The experiment asks: what if the rooms could run the chain themselves?

Handoff automation is a separate project that builds a scheduling and execution board on top of the agent-house room definitions. It reads the same room structure, starts the same tmux sessions, and collects the same results — without a person deciding each next step.

The core is a SQLite board with four tables:

runs track the whole pipeline: what task, which rooms in what order, how many repair loops, final status. tasks track each room's assignment: who claimed it, what attempt number, where the results live. defects record what quality gate found wrong and what fix was required. task_links keep the dependency graph straight so rooms run in order.

The dispatcher reads the board, routes tasks to the right room, waits for the room to finish, checks the result contract, and promotes the next task. If quality gate finds defects, it creates repair tasks and sends them back to the owning room. That loop can repeat until the work passes or the board decides the chain is blocked.

The rooms themselves know nothing about the automation. They receive the same task shape they always do, produce the same ROOM_RESULT.json contract, and write the same handoff files. The automation is a scheduler, not a rewrite.

A manual test proved the concept. A vendor-risk intake prototype went through product-design → build-studio → quality-gate. Quality gate found an accessibility defect. The dispatcher sent it back to build-studio for repair. Build-studio fixed it. Quality gate rechecked and passed.

One repair loop. No human needed between rooms. The chain ran start to finish, produced a working HTML prototype, logged every finding, and waited for closeout approval.

That is the line between useful and hobby.

Useful is: a task lands, rooms execute in order, defects get repaired, results land in a known location, closeout kills the sessions automatically. Hobby is: each chain is a manual ceremony where the same person plays receptionist, dispatcher, and auditor every time.

The code is written. The board works. The dispatcher runs. The manual proof passed.

What is not yet live-tested is the first fully automated run where the dispatcher manages live room sessions from start to finish without a person watching. That is the next step.

Not because the pattern is uncertain. The pattern was proven the first time quality gate sent a defect back and build-studio fixed it without a person forwarding the message.

Because automating a system that already works requires respect for what works. One careful run. Then ten.

Lab update — June 16, 2026

The command center has shipped several upgrades since this post:

Goal audit layer. Each run now creates a parent goal with per-room child goals, required criteria (valid ROOM_RESULT.json, readable HANDOFF.md, no blockers), and concrete evidence mapped to each criterion. Required failures block the run. Outputs GOAL_AUDIT.json and GOALS.md to every final package.
SMART criteria validation. Goals use specific, measurable criteria with evidence types, severity levels, and automated audit — including Quality Gate repair loops that don't prematurely fail the parent goal.
Findings-first reports. Final reports now surface findings and decisions before the full log, so a human can close out a run after scanning a few lines instead of reading the whole transcript.
Interactive dashboard. The live dashboard got a skimmable process board with nvim-style visuals, persistent pane keys, post-run actions (evidence, verify, accept risk, close), and smoother rendering with less jitter.

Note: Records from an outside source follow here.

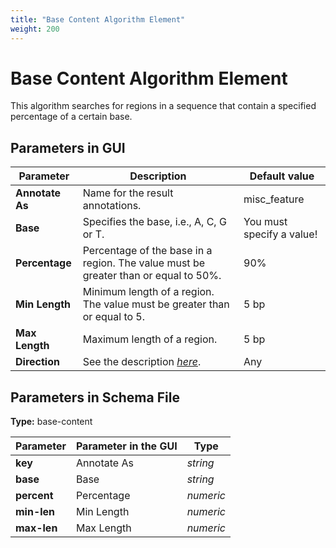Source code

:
 ```yaml
---
title: "Base Content Algorithm Element"
weight: 200
---
```


# Base Content Algorithm Element

This algorithm searches for regions in a sequence that contain a specified percentage of a certain base.

## Parameters in GUI

| Parameter       | Description                                                                                                                              | Default value             |
|-----------------|------------------------------------------------------------------------------------------------------------------------------------------|---------------------------|
| **Annotate As** | Name for the result annotations.                                                                                                          | misc_feature              |
| **Base**        | Specifies the base, i.e., A, C, G or T.                                                                                                   | You must specify a value! |
| **Percentage**  | Percentage of the base in a region. The value must be greater than or equal to 50%.                                                       | 90%                       |
| **Min Length**  | Minimum length of a region. The value must be greater than or equal to 5.                                                               | 5 bp                      |
| **Max Length**  | Maximum length of a region.                                                                                                              | 5 bp                      |
| **Direction**   | See the description [_here_](http://ugene.unipro.ru/documentation/qd_manual/manipulating_schema/managing_strands.html#managing-strands). | Any                       |

## Parameters in Schema File

**Type:** base-content

| Parameter   | Parameter in the GUI | Type      |
|-------------|----------------------|-----------|
| **key**     | Annotate As          | _string_  |
| **base**    | Base                 | _string_  |
| **percent** | Percentage           | _numeric_ |
| **min-len** | Min Length           | _numeric_ |
| **max-len** | Max Length           | _numeric_ |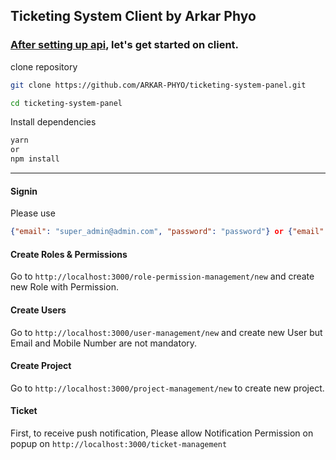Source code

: ## Ticketing System Client by Arkar Phyo

### [After setting up api](https://github.com/ARKAR-PHYO/ticketing-system-api/blob/26bc491df376238edb110ac4cc70c4004e2dc8f5/README.md), let's get started on client.

clone repository

```bash
git clone https://github.com/ARKAR-PHYO/ticketing-system-panel.git
```

```bash
cd ticketing-system-panel
```

Install dependencies

```bash
yarn
or
npm install
```

---

#### Signin

Please use

```json
{"email": "super_admin@admin.com", "password": "password"} or {"email": "Super Admin", "password": "password"}
```

#### Create Roles & Permissions

Go to `http://localhost:3000/role-permission-management/new` and create new Role
with Permission.

#### Create Users

Go to `http://localhost:3000/user-management/new` and create new User but Email
and Mobile Number are not mandatory.

#### Create Project

Go to `http://localhost:3000/project-management/new` to create new project.

#### Ticket

First, to receive push notification, Please allow Notification Permission on
popup on `http://localhost:3000/ticket-management`
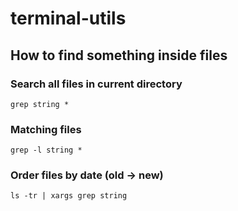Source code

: # terminal-utils

## How to find something inside files

### Search all files in current directory
```grep string *```

### Matching files
```grep -l string *```

### Order files by date (old -> new)
```ls -tr | xargs grep string```
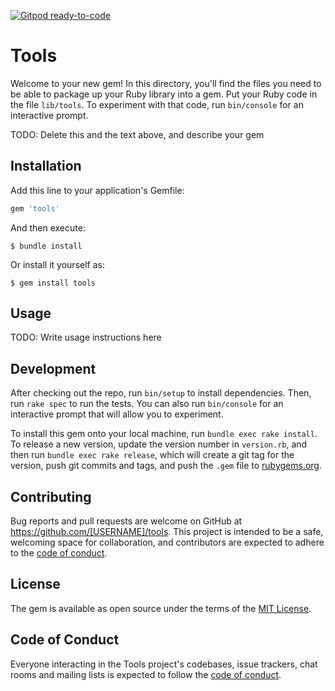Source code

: [![Gitpod ready-to-code](https://img.shields.io/badge/Gitpod-ready--to--code-blue?logo=gitpod)](https://gitpod.io/#https://github.com/gzim921/testing)

# Tools

Welcome to your new gem! In this directory, you'll find the files you need to be able to package up your Ruby library into a gem. Put your Ruby code in the file `lib/tools`. To experiment with that code, run `bin/console` for an interactive prompt.

TODO: Delete this and the text above, and describe your gem

## Installation

Add this line to your application's Gemfile:

```ruby
gem 'tools'
```

And then execute:

    $ bundle install

Or install it yourself as:

    $ gem install tools

## Usage

TODO: Write usage instructions here

## Development

After checking out the repo, run `bin/setup` to install dependencies. Then, run `rake spec` to run the tests. You can also run `bin/console` for an interactive prompt that will allow you to experiment.

To install this gem onto your local machine, run `bundle exec rake install`. To release a new version, update the version number in `version.rb`, and then run `bundle exec rake release`, which will create a git tag for the version, push git commits and tags, and push the `.gem` file to [rubygems.org](https://rubygems.org).

## Contributing

Bug reports and pull requests are welcome on GitHub at https://github.com/[USERNAME]/tools. This project is intended to be a safe, welcoming space for collaboration, and contributors are expected to adhere to the [code of conduct](https://github.com/[USERNAME]/tools/blob/master/CODE_OF_CONDUCT.md).


## License

The gem is available as open source under the terms of the [MIT License](https://opensource.org/licenses/MIT).

## Code of Conduct

Everyone interacting in the Tools project's codebases, issue trackers, chat rooms and mailing lists is expected to follow the [code of conduct](https://github.com/[USERNAME]/tools/blob/master/CODE_OF_CONDUCT.md).

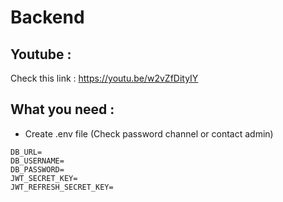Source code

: # Backend

## Youtube :
Check this link : https://youtu.be/w2vZfDityIY

## What you need :
- Create .env file (Check password channel or contact admin)
```
DB_URL=
DB_USERNAME=
DB_PASSWORD=
JWT_SECRET_KEY=
JWT_REFRESH_SECRET_KEY= 
```
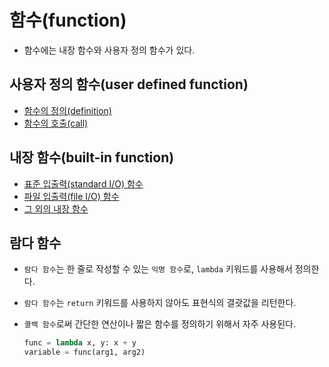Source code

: # 함수(function)

- 함수에는 내장 함수와 사용자 정의 함수가 있다.

## 사용자 정의 함수(user defined function)

- [함수의 정의(definition)](./function/definition.md)
- [함수의 호출(call)](./function/call.md)

## 내장 함수(built-in function)

- [표준 입출력(standard I/O) 함수](./function/standard_io.md)
- [파일 입출력(file I/O) 함수](./function/file_io.md)
- [그 외의 내장 함수](./function/etc.md)

## 람다 함수

- `람다 함수`는 한 줄로 작성할 수 있는 `익명 함수`로, `lambda` 키워드를 사용해서 정의한다.
- `람다 함수`는 `return` 키워드를 사용하지 않아도 표현식의 결괏값을 리턴한다.
- `콜백 함수`로써 간단한 연산이나 짧은 함수를 정의하기 위해서 자주 사용된다.

  ```py
  func = lambda x, y: x + y
  variable = func(arg1, arg2)
  ```
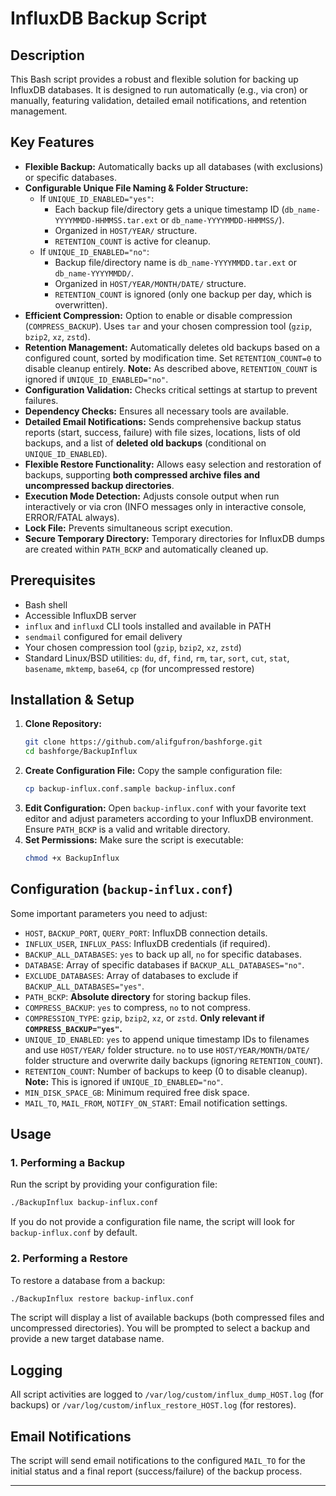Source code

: # InfluxDB Backup Script

## Description
This Bash script provides a robust and flexible solution for backing up InfluxDB databases. It is designed to run automatically (e.g., via cron) or manually, featuring validation, detailed email notifications, and retention management.

## Key Features
-   **Flexible Backup:** Automatically backs up all databases (with exclusions) or specific databases.
-   **Configurable Unique File Naming & Folder Structure:**
    -   If `UNIQUE_ID_ENABLED="yes"`:
        -   Each backup file/directory gets a unique timestamp ID (`db_name-YYYYMMDD-HHMMSS.tar.ext` or `db_name-YYYYMMDD-HHMMSS/`).
        -   Organized in `HOST/YEAR/` structure.
        -   `RETENTION_COUNT` is active for cleanup.
    -   If `UNIQUE_ID_ENABLED="no"`:
        -   Backup file/directory name is `db_name-YYYYMMDD.tar.ext` or `db_name-YYYYMMDD/`.
        -   Organized in `HOST/YEAR/MONTH/DATE/` structure.
        -   `RETENTION_COUNT` is ignored (only one backup per day, which is overwritten).
-   **Efficient Compression:** Option to enable or disable compression (`COMPRESS_BACKUP`). Uses `tar` and your chosen compression tool (`gzip`, `bzip2`, `xz`, `zstd`).
-   **Retention Management:** Automatically deletes old backups based on a configured count, sorted by modification time. Set `RETENTION_COUNT=0` to disable cleanup entirely. **Note:** As described above, `RETENTION_COUNT` is ignored if `UNIQUE_ID_ENABLED="no"`.
-   **Configuration Validation:** Checks critical settings at startup to prevent failures.
-   **Dependency Checks:** Ensures all necessary tools are available.
-   **Detailed Email Notifications:** Sends comprehensive backup status reports (start, success, failure) with file sizes, locations, lists of old backups, and a list of **deleted old backups** (conditional on `UNIQUE_ID_ENABLED`).
-   **Flexible Restore Functionality:** Allows easy selection and restoration of backups, supporting **both compressed archive files and uncompressed backup directories**.
-   **Execution Mode Detection:** Adjusts console output when run interactively or via cron (INFO messages only in interactive console, ERROR/FATAL always).
-   **Lock File:** Prevents simultaneous script execution.
-   **Secure Temporary Directory:** Temporary directories for InfluxDB dumps are created within `PATH_BCKP` and automatically cleaned up.

## Prerequisites
-   Bash shell
-   Accessible InfluxDB server
-   `influx` and `influxd` CLI tools installed and available in PATH
-   `sendmail` configured for email delivery
-   Your chosen compression tool (`gzip`, `bzip2`, `xz`, `zstd`)
-   Standard Linux/BSD utilities: `du`, `df`, `find`, `rm`, `tar`, `sort`, `cut`, `stat`, `basename`, `mktemp`, `base64`, `cp` (for uncompressed restore)

## Installation & Setup
1.  **Clone Repository:**
    ```bash
    git clone https://github.com/alifgufron/bashforge.git
    cd bashforge/BackupInflux
    ```
2.  **Create Configuration File:** Copy the sample configuration file:
    ```bash
    cp backup-influx.conf.sample backup-influx.conf
    ```
3.  **Edit Configuration:** Open `backup-influx.conf` with your favorite text editor and adjust parameters according to your InfluxDB environment. Ensure `PATH_BCKP` is a valid and writable directory.
4.  **Set Permissions:** Make sure the script is executable:
    ```bash
    chmod +x BackupInflux
    ```

## Configuration (`backup-influx.conf`)
Some important parameters you need to adjust:
-   `HOST`, `BACKUP_PORT`, `QUERY_PORT`: InfluxDB connection details.
-   `INFLUX_USER`, `INFLUX_PASS`: InfluxDB credentials (if required).
-   `BACKUP_ALL_DATABASES`: `yes` to back up all, `no` for specific databases.
-   `DATABASE`: Array of specific databases if `BACKUP_ALL_DATABASES="no"`.
-   `EXCLUDE_DATABASES`: Array of databases to exclude if `BACKUP_ALL_DATABASES="yes"`.
-   `PATH_BCKP`: **Absolute directory** for storing backup files.
-   `COMPRESS_BACKUP`: `yes` to compress, `no` to not compress.
-   `COMPRESSION_TYPE`: `gzip`, `bzip2`, `xz`, or `zstd`. **Only relevant if `COMPRESS_BACKUP="yes"`.**
-   `UNIQUE_ID_ENABLED`: `yes` to append unique timestamp IDs to filenames and use `HOST/YEAR/` folder structure. `no` to use `HOST/YEAR/MONTH/DATE/` folder structure and overwrite daily backups (ignoring `RETENTION_COUNT`).
-   `RETENTION_COUNT`: Number of backups to keep (0 to disable cleanup). **Note:** This is ignored if `UNIQUE_ID_ENABLED="no"`.
-   `MIN_DISK_SPACE_GB`: Minimum required free disk space.
-   `MAIL_TO`, `MAIL_FROM`, `NOTIFY_ON_START`: Email notification settings.

## Usage

### 1. Performing a Backup
Run the script by providing your configuration file:
```bash
./BackupInflux backup-influx.conf
```
If you do not provide a configuration file name, the script will look for `backup-influx.conf` by default.

### 2. Performing a Restore
To restore a database from a backup:
```bash
./BackupInflux restore backup-influx.conf
```
The script will display a list of available backups (both compressed files and uncompressed directories). You will be prompted to select a backup and provide a new target database name.

## Logging
All script activities are logged to `/var/log/custom/influx_dump_HOST.log` (for backups) or `/var/log/custom/influx_restore_HOST.log` (for restores).

## Email Notifications
The script will send email notifications to the configured `MAIL_TO` for the initial status and a final report (success/failure) of the backup process.

---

Still no fully automated end-to-end run — the dispatcher works, the board works, the manual proof passed. The next step remains the same: one careful fully automated run. Then ten.

Lab update — June 18, 2026

The command center shipped two major upgrades since the June 16 update:

Model Router. The room system now classifies each task at spawn time with a zero-token keyword lookup and routes the orchestrator and every worker to the model best suited for their role — Codex for building/review, DeepSeek for research, GLM for opportunity analysis and brand work. The router writes a models.resolved.json map to every run directory, and the orchestrator can inspect or override any worker's model mid-run via a route_workers tool or /model-router command. A fallback chain (Codex → DeepSeek → GLM → Kimi) auto-recovers from model failure without killing the run.
Triage Room (Kill Dashboard). A new room inside command-center that makes opportunity-card triage systematic. It scans Obsidian opportunity cards, records advance/research/kill/defer decisions to a SQLite board, renders a triage grid, generates weekly reports with ship/kill/stale analytics, and tombstones killed cards so downstream systems (the dreaming engine) stop re-proposing them.

The agent CLI also grew interactive model selection at room entry, a switch-worker subcommand for live model changes, and better auto-recovery when a worker fails to spawn on its assigned model.